- **Supplied records**
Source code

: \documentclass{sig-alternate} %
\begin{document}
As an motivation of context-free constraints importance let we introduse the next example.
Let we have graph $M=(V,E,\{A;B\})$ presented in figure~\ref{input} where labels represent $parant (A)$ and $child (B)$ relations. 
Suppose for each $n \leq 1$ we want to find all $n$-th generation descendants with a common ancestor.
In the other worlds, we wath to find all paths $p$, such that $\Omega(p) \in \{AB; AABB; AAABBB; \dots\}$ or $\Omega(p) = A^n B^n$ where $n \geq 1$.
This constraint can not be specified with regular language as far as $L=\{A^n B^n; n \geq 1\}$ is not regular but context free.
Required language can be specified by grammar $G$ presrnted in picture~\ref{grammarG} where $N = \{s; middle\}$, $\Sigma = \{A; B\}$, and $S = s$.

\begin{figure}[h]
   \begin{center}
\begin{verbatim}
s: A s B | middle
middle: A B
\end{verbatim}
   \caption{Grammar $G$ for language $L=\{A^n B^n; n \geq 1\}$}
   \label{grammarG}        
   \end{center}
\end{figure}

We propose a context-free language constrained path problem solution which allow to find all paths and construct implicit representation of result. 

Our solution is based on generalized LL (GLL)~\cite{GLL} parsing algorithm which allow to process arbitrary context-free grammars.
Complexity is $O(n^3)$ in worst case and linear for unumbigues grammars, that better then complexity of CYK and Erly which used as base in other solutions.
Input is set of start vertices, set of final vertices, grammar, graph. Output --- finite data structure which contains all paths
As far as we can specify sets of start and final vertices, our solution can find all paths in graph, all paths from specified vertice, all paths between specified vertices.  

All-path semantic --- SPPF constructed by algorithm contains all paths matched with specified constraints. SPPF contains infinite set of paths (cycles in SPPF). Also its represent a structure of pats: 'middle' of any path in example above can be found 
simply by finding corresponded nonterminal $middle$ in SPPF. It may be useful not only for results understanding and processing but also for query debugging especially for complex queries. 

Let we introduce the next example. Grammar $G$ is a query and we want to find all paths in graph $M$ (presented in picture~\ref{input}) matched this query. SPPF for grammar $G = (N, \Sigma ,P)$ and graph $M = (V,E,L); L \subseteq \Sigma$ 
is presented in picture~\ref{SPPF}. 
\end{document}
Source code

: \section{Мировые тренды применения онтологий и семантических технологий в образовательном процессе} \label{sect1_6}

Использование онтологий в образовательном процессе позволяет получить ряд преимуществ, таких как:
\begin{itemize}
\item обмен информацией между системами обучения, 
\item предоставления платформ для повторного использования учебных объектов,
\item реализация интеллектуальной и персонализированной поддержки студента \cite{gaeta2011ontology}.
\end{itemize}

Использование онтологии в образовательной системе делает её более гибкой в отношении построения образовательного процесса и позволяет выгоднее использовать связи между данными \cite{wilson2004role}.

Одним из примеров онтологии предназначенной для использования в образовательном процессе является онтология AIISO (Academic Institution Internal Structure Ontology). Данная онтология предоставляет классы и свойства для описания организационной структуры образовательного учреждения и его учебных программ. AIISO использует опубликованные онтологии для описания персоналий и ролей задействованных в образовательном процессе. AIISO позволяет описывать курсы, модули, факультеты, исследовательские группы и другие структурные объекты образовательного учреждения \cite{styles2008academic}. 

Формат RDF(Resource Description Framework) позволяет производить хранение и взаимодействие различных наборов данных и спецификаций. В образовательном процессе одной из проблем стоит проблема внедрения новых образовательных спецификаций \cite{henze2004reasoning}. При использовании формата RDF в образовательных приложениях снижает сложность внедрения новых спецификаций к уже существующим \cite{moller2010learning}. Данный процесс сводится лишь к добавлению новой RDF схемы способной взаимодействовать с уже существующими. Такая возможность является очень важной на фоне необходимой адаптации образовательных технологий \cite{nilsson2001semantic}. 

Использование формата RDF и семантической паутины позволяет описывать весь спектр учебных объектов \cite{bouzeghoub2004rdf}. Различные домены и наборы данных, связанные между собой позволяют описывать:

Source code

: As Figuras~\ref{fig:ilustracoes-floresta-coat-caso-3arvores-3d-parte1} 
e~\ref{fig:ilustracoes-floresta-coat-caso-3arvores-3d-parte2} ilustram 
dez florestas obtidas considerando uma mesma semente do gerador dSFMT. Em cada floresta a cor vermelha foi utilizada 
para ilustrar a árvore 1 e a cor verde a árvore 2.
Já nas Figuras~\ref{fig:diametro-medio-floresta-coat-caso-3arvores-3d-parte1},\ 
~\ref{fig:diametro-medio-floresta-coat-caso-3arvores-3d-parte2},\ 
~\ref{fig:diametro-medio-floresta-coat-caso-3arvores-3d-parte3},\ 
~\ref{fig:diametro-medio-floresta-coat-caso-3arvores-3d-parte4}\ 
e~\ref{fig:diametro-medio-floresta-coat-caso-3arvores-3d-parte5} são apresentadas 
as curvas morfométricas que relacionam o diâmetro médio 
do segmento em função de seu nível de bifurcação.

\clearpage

- **Work instructions**
Quote the listing above from its first line to the line with "We propose a", inclusive, and add nothing.

- **Expected output**
Source code

: \documentclass{sig-alternate} %
\begin{document}
As an motivation of context-free constraints importance let we introduse the next example.
Let we have graph $M=(V,E,\{A;B\})$ presented in figure~\ref{input} where labels represent $parant (A)$ and $child (B)$ relations. 
Suppose for each $n \leq 1$ we want to find all $n$-th generation descendants with a common ancestor.
In the other worlds, we wath to find all paths $p$, such that $\Omega(p) \in \{AB; AABB; AAABBB; \dots\}$ or $\Omega(p) = A^n B^n$ where $n \geq 1$.
This constraint can not be specified with regular language as far as $L=\{A^n B^n; n \geq 1\}$ is not regular but context free.
Required language can be specified by grammar $G$ presrnted in picture~\ref{grammarG} where $N = \{s; middle\}$, $\Sigma = \{A; B\}$, and $S = s$.

\begin{figure}[h]
   \begin{center}
\begin{verbatim}
s: A s B | middle
middle: A B
\end{verbatim}
   \caption{Grammar $G$ for language $L=\{A^n B^n; n \geq 1\}$}
   \label{grammarG}        
   \end{center}
\end{figure}

We propose a context-free language constrained path problem solution which allow to find all paths and construct implicit representation of result. 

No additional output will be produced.